▸ WHAT THE EXERCISE ASKS
Search the records for "will". Copy every line where it appears.

———

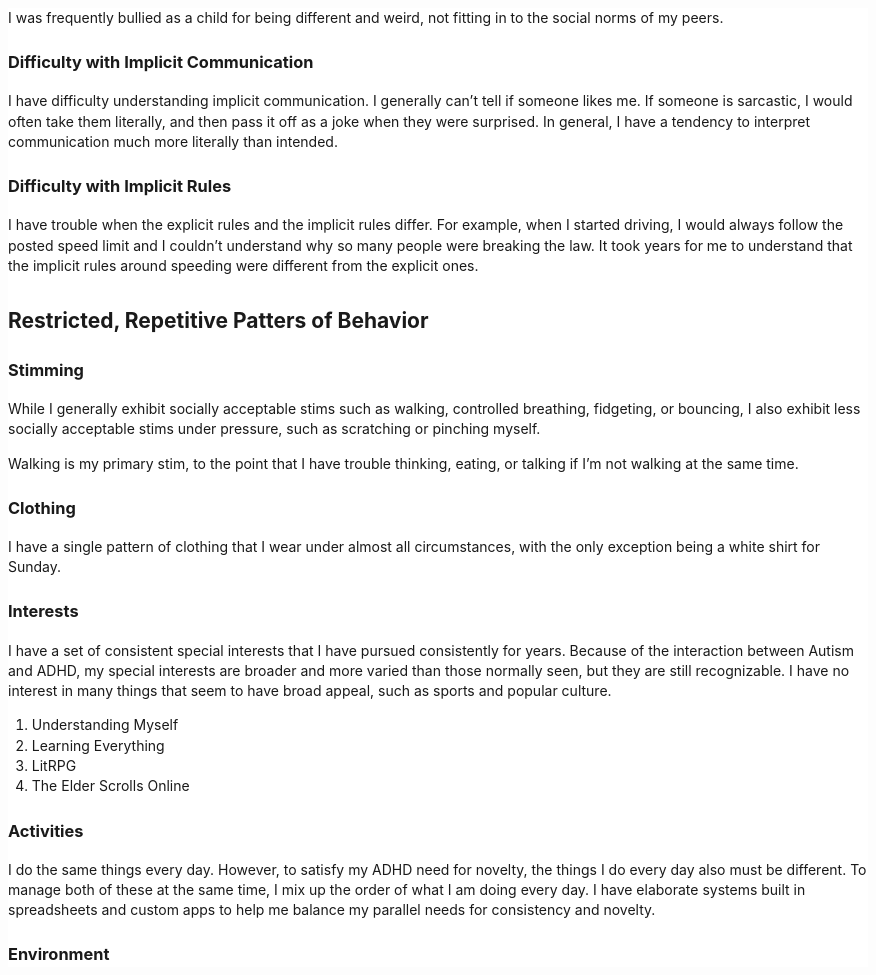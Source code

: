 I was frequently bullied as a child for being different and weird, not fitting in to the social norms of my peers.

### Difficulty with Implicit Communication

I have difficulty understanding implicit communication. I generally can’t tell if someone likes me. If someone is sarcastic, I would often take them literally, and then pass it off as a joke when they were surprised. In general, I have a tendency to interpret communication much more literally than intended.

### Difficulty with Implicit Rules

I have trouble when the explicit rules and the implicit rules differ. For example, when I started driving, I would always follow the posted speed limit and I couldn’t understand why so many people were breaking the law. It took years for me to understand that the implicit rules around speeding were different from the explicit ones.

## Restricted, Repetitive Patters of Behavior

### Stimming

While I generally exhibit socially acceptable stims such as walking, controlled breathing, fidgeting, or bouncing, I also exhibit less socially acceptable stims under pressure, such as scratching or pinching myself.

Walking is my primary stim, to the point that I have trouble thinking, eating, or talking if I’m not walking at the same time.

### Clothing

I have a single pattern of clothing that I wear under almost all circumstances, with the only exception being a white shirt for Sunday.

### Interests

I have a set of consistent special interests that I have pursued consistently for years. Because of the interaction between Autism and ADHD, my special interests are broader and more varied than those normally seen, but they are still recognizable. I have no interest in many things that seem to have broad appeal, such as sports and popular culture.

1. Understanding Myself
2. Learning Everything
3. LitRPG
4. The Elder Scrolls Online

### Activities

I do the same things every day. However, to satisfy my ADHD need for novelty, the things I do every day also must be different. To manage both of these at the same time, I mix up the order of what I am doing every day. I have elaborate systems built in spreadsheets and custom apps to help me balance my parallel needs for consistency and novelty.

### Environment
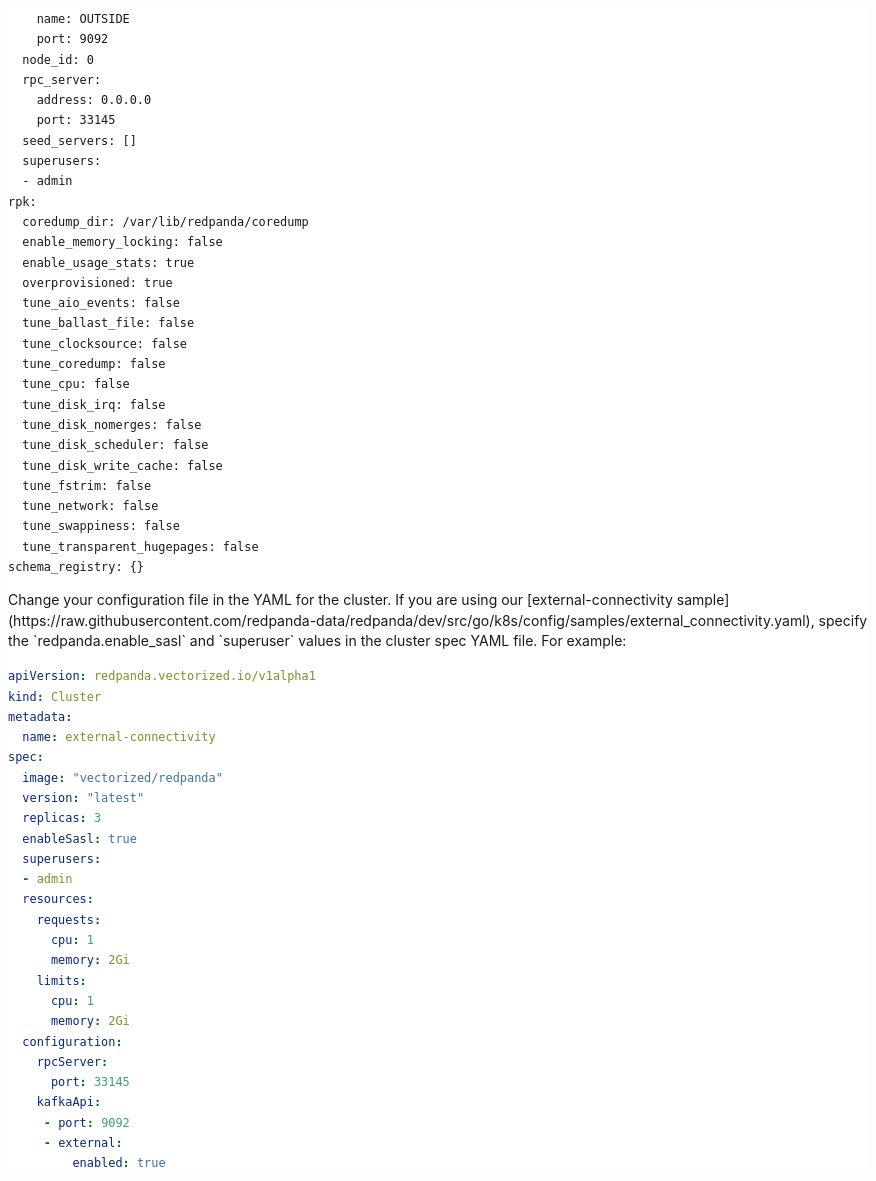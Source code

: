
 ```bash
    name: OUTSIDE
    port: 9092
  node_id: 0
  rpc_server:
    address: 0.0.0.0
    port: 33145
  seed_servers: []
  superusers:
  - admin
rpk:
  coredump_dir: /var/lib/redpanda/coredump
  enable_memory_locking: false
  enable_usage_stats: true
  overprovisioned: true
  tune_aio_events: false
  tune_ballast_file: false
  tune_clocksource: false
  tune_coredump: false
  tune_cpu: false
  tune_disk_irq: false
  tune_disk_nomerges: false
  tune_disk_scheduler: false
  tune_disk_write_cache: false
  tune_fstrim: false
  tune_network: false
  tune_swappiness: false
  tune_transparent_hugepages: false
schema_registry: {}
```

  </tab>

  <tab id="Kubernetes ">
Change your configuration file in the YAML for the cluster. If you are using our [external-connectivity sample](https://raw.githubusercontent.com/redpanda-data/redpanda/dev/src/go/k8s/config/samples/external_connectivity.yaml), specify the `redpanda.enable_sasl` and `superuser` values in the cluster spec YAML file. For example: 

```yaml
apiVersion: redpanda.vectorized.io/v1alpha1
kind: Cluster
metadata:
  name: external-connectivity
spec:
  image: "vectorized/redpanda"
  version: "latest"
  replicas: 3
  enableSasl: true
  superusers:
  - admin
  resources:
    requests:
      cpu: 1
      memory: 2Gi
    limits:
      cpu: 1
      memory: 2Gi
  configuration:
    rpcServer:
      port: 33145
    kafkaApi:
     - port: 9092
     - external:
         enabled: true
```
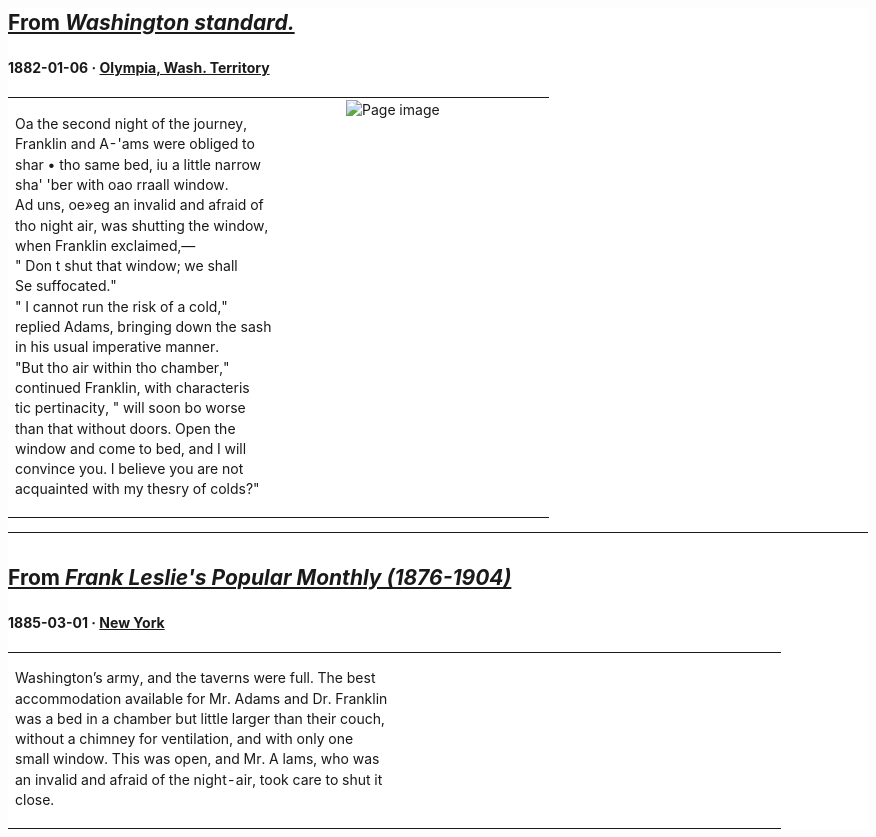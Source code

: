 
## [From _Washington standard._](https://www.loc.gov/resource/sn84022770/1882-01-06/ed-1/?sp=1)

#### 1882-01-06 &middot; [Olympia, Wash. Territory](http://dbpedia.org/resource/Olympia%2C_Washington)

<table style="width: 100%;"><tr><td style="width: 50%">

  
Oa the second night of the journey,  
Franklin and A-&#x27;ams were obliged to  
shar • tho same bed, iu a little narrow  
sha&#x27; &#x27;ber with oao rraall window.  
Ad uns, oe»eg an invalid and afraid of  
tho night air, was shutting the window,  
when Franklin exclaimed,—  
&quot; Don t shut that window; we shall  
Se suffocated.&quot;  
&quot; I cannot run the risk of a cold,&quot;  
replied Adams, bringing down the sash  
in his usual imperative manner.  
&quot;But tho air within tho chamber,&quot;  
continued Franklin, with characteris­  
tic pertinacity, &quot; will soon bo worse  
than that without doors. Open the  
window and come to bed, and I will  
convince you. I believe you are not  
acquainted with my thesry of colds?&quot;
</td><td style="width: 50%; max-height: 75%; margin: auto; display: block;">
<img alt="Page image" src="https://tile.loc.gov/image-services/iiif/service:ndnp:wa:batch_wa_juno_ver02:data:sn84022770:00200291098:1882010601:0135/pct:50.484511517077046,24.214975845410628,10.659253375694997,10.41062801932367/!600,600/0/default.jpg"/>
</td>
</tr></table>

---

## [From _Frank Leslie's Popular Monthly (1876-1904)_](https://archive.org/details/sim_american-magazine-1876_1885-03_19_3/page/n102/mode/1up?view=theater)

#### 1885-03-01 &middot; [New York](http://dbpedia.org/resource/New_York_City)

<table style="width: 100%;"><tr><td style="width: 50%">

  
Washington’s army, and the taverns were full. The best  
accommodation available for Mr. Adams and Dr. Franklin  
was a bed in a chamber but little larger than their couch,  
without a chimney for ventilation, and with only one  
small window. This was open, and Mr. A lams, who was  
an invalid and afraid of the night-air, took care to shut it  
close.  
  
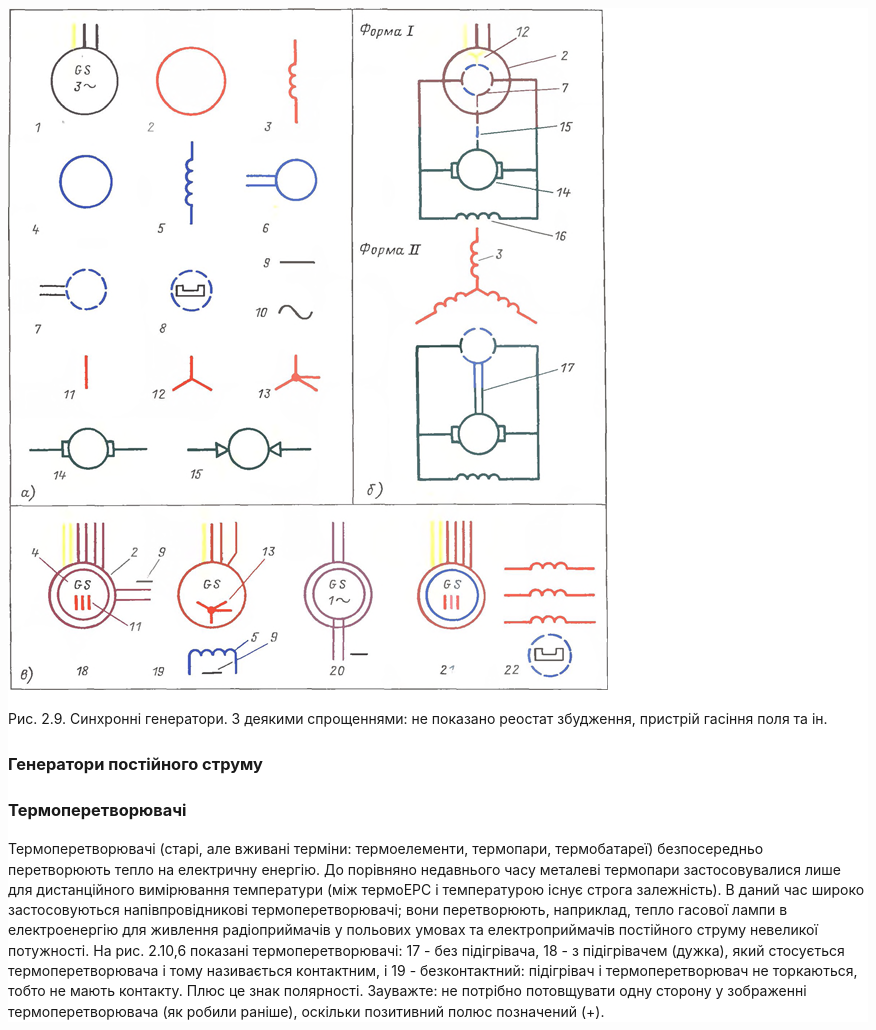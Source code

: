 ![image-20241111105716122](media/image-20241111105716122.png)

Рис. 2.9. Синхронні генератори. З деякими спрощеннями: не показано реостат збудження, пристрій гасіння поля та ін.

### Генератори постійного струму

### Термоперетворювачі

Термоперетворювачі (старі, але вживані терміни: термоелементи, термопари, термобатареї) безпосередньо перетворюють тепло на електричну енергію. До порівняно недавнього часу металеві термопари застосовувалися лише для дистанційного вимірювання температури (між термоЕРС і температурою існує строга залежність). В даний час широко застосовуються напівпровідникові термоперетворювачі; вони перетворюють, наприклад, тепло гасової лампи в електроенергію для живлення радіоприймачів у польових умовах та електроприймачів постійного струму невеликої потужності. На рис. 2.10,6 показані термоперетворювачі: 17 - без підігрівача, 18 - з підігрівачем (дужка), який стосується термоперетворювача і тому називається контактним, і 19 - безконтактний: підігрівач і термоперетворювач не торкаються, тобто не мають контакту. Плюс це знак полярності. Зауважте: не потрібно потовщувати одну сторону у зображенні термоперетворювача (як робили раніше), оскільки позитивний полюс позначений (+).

———

▸ SOLVED EXERCISE
tic pertinacity, &quot; will soon bo worse  
window and come to bed, and I will  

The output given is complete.